PROBLEM DESCRIPTION:
Would you copy all lines in the data that contain the word "constraintBox"?

(RECORDS FOR PROCESSING begins)

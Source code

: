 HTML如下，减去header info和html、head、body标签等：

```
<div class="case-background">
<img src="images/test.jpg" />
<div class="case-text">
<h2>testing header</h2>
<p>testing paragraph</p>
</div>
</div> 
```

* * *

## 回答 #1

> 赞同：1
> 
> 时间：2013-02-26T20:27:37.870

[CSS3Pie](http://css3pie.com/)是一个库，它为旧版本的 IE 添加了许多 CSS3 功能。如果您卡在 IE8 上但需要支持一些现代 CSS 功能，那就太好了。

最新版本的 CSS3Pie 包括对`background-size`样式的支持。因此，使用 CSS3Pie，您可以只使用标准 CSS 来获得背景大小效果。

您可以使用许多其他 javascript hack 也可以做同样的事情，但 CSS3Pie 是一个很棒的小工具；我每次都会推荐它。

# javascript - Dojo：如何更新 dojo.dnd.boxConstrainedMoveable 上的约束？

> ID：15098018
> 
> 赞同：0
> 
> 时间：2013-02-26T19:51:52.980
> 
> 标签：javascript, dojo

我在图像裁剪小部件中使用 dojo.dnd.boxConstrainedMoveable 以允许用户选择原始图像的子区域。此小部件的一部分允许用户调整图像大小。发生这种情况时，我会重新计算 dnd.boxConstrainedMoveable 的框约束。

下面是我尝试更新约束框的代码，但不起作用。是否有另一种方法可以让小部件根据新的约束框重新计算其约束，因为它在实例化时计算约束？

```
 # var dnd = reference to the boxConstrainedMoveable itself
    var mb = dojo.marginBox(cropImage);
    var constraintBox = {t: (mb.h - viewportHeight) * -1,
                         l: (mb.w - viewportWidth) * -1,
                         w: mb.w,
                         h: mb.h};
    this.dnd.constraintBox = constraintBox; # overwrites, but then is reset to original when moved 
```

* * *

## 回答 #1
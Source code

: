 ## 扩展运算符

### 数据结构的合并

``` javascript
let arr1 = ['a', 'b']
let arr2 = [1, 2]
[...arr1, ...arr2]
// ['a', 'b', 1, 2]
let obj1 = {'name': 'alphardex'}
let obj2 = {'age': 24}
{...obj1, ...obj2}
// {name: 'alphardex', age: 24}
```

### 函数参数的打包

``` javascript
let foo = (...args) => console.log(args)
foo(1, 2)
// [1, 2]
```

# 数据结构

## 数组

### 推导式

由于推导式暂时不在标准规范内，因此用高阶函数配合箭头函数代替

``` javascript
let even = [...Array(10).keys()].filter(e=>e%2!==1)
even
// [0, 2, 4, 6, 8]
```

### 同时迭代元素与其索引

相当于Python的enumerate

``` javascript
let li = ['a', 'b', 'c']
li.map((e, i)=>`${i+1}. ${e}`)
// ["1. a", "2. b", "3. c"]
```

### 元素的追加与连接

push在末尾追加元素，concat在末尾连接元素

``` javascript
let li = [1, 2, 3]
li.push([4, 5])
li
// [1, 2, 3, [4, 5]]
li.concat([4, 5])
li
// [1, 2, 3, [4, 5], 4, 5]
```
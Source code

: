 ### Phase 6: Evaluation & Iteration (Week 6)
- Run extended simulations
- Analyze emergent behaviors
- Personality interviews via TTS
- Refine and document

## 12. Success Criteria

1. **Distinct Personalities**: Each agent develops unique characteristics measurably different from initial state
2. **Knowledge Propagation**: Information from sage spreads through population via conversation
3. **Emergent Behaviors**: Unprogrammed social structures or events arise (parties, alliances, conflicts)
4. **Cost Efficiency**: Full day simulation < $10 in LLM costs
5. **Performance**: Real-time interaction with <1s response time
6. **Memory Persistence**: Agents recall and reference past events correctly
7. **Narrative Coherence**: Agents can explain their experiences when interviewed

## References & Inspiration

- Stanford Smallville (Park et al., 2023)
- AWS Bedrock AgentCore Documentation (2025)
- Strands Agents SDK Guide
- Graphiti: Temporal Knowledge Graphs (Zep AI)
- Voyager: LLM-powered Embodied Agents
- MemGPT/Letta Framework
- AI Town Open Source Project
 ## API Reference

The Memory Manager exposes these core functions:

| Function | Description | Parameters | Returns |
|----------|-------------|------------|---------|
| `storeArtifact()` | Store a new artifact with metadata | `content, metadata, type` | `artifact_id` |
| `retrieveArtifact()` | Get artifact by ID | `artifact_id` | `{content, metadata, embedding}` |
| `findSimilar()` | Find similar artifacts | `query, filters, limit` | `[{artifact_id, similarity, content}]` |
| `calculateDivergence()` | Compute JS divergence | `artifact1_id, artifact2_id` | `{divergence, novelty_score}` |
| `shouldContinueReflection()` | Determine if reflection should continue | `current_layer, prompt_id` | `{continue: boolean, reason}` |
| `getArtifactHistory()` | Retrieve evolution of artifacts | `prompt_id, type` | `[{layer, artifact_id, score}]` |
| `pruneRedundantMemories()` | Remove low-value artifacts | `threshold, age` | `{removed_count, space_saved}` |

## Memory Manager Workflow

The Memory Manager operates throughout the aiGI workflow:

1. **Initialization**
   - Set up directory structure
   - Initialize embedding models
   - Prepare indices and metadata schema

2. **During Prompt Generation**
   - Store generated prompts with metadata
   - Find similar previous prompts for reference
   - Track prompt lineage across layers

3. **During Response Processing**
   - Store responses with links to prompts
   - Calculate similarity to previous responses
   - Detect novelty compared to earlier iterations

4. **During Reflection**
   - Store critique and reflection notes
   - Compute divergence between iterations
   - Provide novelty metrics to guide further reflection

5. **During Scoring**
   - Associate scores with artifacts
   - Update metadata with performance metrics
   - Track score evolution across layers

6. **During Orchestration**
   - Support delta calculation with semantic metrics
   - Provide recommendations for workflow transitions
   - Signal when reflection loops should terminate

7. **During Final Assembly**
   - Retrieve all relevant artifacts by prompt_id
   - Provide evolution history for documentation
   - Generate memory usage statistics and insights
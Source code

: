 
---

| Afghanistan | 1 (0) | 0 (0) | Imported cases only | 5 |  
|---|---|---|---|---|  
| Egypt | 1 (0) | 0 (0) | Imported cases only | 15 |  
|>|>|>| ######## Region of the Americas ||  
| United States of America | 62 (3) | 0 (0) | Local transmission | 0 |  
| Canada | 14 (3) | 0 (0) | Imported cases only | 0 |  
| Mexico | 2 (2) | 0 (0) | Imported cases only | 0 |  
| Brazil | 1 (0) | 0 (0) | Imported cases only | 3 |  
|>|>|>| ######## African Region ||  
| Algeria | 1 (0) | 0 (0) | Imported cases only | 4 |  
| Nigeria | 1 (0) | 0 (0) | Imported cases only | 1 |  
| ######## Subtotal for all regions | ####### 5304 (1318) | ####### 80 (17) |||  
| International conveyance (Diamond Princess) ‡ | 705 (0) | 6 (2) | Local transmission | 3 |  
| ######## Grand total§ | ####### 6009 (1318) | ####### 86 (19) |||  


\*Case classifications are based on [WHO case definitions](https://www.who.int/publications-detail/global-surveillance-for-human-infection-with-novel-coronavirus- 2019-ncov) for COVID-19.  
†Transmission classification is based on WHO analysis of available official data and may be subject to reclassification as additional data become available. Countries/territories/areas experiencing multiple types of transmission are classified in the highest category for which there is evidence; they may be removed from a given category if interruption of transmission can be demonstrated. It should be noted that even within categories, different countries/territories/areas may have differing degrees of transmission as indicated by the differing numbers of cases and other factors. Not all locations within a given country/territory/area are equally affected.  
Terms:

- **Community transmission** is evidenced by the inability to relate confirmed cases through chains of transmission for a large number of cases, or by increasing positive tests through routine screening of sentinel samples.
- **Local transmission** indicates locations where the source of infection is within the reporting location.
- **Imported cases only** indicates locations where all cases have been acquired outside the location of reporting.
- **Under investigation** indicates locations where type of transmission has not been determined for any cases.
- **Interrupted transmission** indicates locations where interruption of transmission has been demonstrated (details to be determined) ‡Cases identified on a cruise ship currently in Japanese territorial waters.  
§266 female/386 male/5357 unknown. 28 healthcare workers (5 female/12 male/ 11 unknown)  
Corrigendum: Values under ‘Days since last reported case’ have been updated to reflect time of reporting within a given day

(RECORDS FOR PROCESSING ends)

EXERCISE ANSWER:
    var constraintBox = {t: (mb.h - viewportHeight) * -1,
    this.dnd.constraintBox = constraintBox; # overwrites, but then is reset to original when moved 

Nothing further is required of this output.